On a remote patch of the windy, frozen Beaufort Sea north of Alaska, engineers from NASA’s Jet Propulsion Laboratory in Southern California huddled together, peering down a narrow hole in a thick layer of sea ice. Below them, a cylindrical robot gathered test science data in the frigid ocean, connected by a tether to the tripod that had lowered it through the borehole.
This test gave engineers a chance to operate their prototype robot in the Arctic. It was also a step toward the ultimate vision for their project, called IceNode: a fleet of autonomous robots that would venture beneath Antarctic ice shelves to help scientists calculate how rapidly the frozen continent is losing ice — and how fast that melting could cause global sea levels to rise.

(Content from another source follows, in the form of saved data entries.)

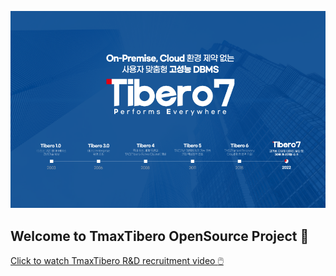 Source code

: <img
  src="/profile/tibero7.png"
  alt="Tibero 7 Description"
  style="display: inline-block; margin: 0 auto; width: 768px"
/>

## Welcome to TmaxTibero OpenSource Project :wave:
<a href="https://youtu.be/cU1Xx8_Tz_M"> Click to watch TmaxTibero R&D recruitment video :computer_mouse: </a>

Warming Waters, Treacherous Terrain
If melted completely, Antarctica’s ice sheet would raise global sea levels by an estimated 200 feet (60 meters). Its fate represents one of the greatest uncertainties in projections of sea level rise. Just as warming air temperatures cause melting at the surface, ice also melts when in contact with warm ocean water circulating below. To improve computer models predicting sea level rise, scientists need more accurate melt rates, particularly beneath ice shelves — miles-long slabs of floating ice that extend from land. Although they don’t add to sea level rise directly, ice shelves crucially slow the flow of ice sheets toward the ocean.
A remote camera captured an IceNode prototype deployed below the frozen surface of Lake Superior, off Michigan’s Upper Peninsula, during a field test in 2022. The three thin legs of the robot’s “landing gear” affix the prototype to the icy ceiling.NASA/JPL-Caltech The challenge: The places where scientists want to measure melting are among Earth’s most inaccessible. Specifically, scientists want to target the underwater area known as the “grounding zone,” where floating ice shelves, ocean, and land meet — and to peer deep inside unmapped cavities where ice may be melting the fastest. The treacherous, ever-shifting landscape above is dangerous for humans, and satellites can’t see into these cavities, which are sometimes beneath a mile of ice. IceNode is designed to solve this problem.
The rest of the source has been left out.